Sure, the destruction of our financial system, the evaporation of our savings and the world’s plunge into the Great Recession (or the Not-So-Great Depression) has had its downsides, but it’s not all doom-and-gloom. As the world we knew sinks into the sea of uncertainty, let’s not lose sight of a silver lining: the historic underemployment of corporate lawyers has fostered a renaissance in the client memo.
Just a few years ago, client memos were a slightly embarrassing backwater of the legal scene, high-level spam with fancy formatting ghost-written by bored associates for their partner overseers, egged on law firm marketing consultants, all in a feeble attempt at public chest-thumping (we know something! hire us!) that was undermined by the blizzard of other client memos that simultaneously inundated our inboxes, all saying the same thing at the same time to the same people.
Alas, this still describes most client memos. Does the world need another memo on the Lyondell decision? Must every TARP press release be separately summarized by 47 law firms? Do even the Albanians care about those recent changes to the Albanian securities code?
But last year, just as many of our colleagues started staring at phones that no longer rang, I noticed a distinct uptick in the quantity of high quality memos. These new style memos stood out because they were better written, evinced the deeper understanding of lawyers who’d spent years in the trenches and often looked beyond the headlines of the day for their subjects. As I found myself saving more and more of these memos for future reference, I began to appreciate that they were carving a place for themselves in the pantheon of corporate jurisprudence, in authority and usefulness fully capable of standing in the same room as statutes, rules, C&DIs, Chancery opinions and Broc’s blog.
So each week I sift through fifty or so memos, searching for the occasional nugget. As I sift, I’ll report my more interesting finds in real-time on my Twitter feed. And, as a tribute to the unsung heroes slaving away for our benefit, each week I plan to list here my favorite finds from the previous week.
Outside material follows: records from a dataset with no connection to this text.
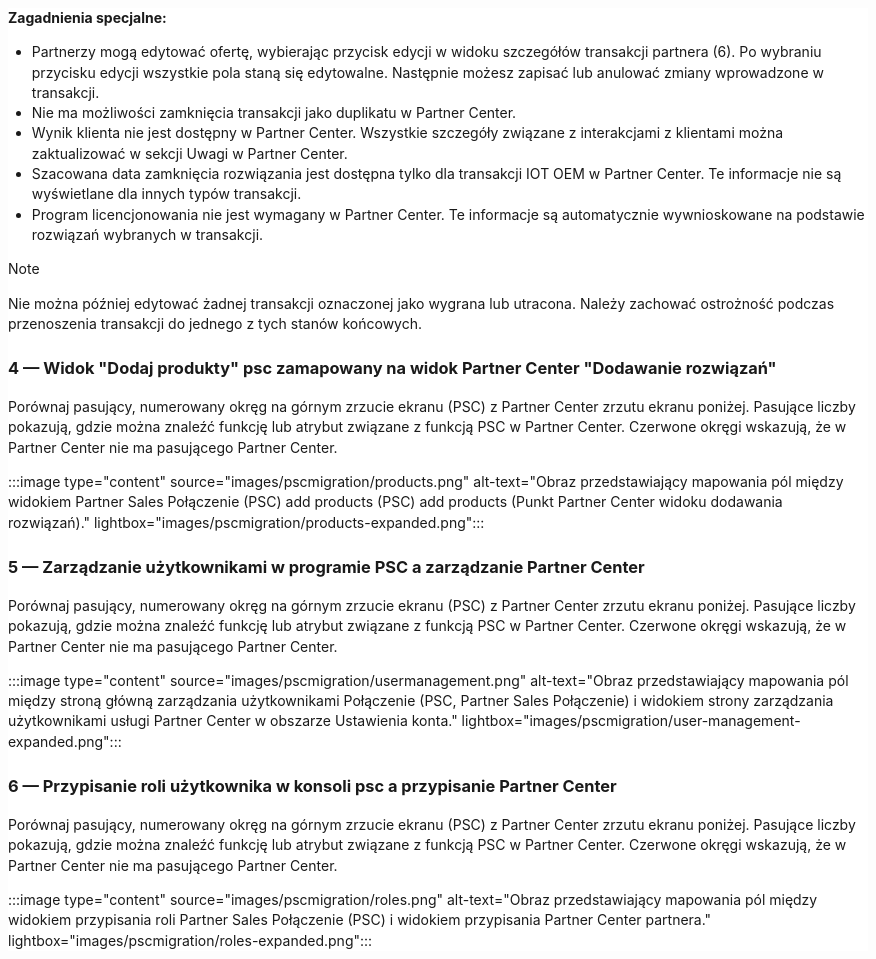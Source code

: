**Zagadnienia specjalne:**

- Partnerzy mogą edytować ofertę, wybierając przycisk edycji w widoku szczegółów transakcji partnera (6). Po wybraniu przycisku edycji wszystkie pola staną się edytowalne. Następnie możesz zapisać lub anulować zmiany wprowadzone w transakcji.
- Nie ma możliwości zamknięcia transakcji jako duplikatu w Partner Center.
- Wynik klienta nie jest dostępny w Partner Center. Wszystkie szczegóły związane z interakcjami z klientami można zaktualizować w sekcji Uwagi w Partner Center.
- Szacowana data zamknięcia rozwiązania jest dostępna tylko dla transakcji IOT OEM w Partner Center. Te informacje nie są wyświetlane dla innych typów transakcji.
- Program licencjonowania nie jest wymagany w Partner Center. Te informacje są automatycznie wywnioskowane na podstawie rozwiązań wybranych w transakcji.

>[!Note]
>Nie można później edytować żadnej transakcji oznaczonej jako wygrana lub utracona. Należy zachować ostrożność podczas przenoszenia transakcji do jednego z tych stanów końcowych.

### <a name="4---psc-add-products-view-mapped-to-the-partner-center-add-solutions-view"></a>4 — Widok "Dodaj produkty" psc zamapowany na widok Partner Center "Dodawanie rozwiązań"

Porównaj pasujący, numerowany okręg na górnym zrzucie ekranu (PSC) z Partner Center zrzutu ekranu poniżej. Pasujące liczby pokazują, gdzie można znaleźć funkcję lub atrybut związane z funkcją PSC w Partner Center. Czerwone okręgi wskazują, że w Partner Center nie ma pasującego Partner Center.
  
:::image type="content" source="images/pscmigration/products.png" alt-text="Obraz przedstawiający mapowania pól między widokiem Partner Sales Połączenie (PSC) add products (PSC) add products (Punkt Partner Center widoku dodawania rozwiązań)." lightbox="images/pscmigration/products-expanded.png":::

### <a name="5---user-management-in-psc-versus-partner-center"></a>5 — Zarządzanie użytkownikami w programie PSC a zarządzanie Partner Center

Porównaj pasujący, numerowany okręg na górnym zrzucie ekranu (PSC) z Partner Center zrzutu ekranu poniżej. Pasujące liczby pokazują, gdzie można znaleźć funkcję lub atrybut związane z funkcją PSC w Partner Center. Czerwone okręgi wskazują, że w Partner Center nie ma pasującego Partner Center.  

 :::image type="content" source="images/pscmigration/usermanagement.png" alt-text="Obraz przedstawiający mapowania pól między stroną główną zarządzania użytkownikami Połączenie (PSC, Partner Sales Połączenie) i widokiem strony zarządzania użytkownikami usługi Partner Center w obszarze Ustawienia konta."  lightbox="images/pscmigration/user-management-expanded.png":::

### <a name="6---user-role-assignment-in-psc-versus-partner-center"></a>6 — Przypisanie roli użytkownika w konsoli psc a przypisanie Partner Center

Porównaj pasujący, numerowany okręg na górnym zrzucie ekranu (PSC) z Partner Center zrzutu ekranu poniżej. Pasujące liczby pokazują, gdzie można znaleźć funkcję lub atrybut związane z funkcją PSC w Partner Center. Czerwone okręgi wskazują, że w Partner Center nie ma pasującego Partner Center.  

:::image type="content" source="images/pscmigration/roles.png" alt-text="Obraz przedstawiający mapowania pól między widokiem przypisania roli Partner Sales Połączenie (PSC) i widokiem przypisania Partner Center partnera." lightbox="images/pscmigration/roles-expanded.png":::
Without further ado, and in no particular order, here are my nominees for Best Client Memo I Read Last Week:
“Federal Trade Commission Makes Inquiries Into Interlocking Boards” (Simpson Thacher, May 5, 2009). Within a day after the New York Times reported the FTC was examining interlocks between the Apple and Google boards, Simpson Thacher circulated this brief summary of the legal standards behind the news. A good client memos does not have to be a term paper; sometimes all we need is something timely and to the point.
“Raising Equity in Troubled Times: A Survey of Financing Alternatives and Legal Issues” (Milbank Tweed, May 2009). This is actually an article that the firm recirculated as a client memo. It doesn’t matter to me how it originated, all that matters is whether it’s useful. This exemplifies the new breed, providing a real world survey of what is actually going on in the trenches (such as they are these days).
“Corporate Governance of Delaware Corporations: Delaware Adopts Amendments to the Delaware General Corporation Law Relating to Corporate Governance” (Sullivan & Cromwell, April 28, 2009). It seems there’ve been a thousand memos describing the recent proxy-related amendments to the DGCL. In this memo S&C does a good job summarizing these changes and, more importantly, relating them to other changes that have occurred and are expected to occur in the proxy solicitation process.
If you’d like me to consider your firm’s memos for future installments of this feature, please add providedhowever (all one word, no punctuation) at gmail dot com to your firm’s mailing list.
A few firms still circulate client memos exclusively to clients (imagine that!), and do not make them publicly-available. Even when I obtain those memos (I have my ways), I will respect their decision not to make them available to the rest of us. Seeing little point in drawing your attention to memos you can’t read, I won’t bother listing them here.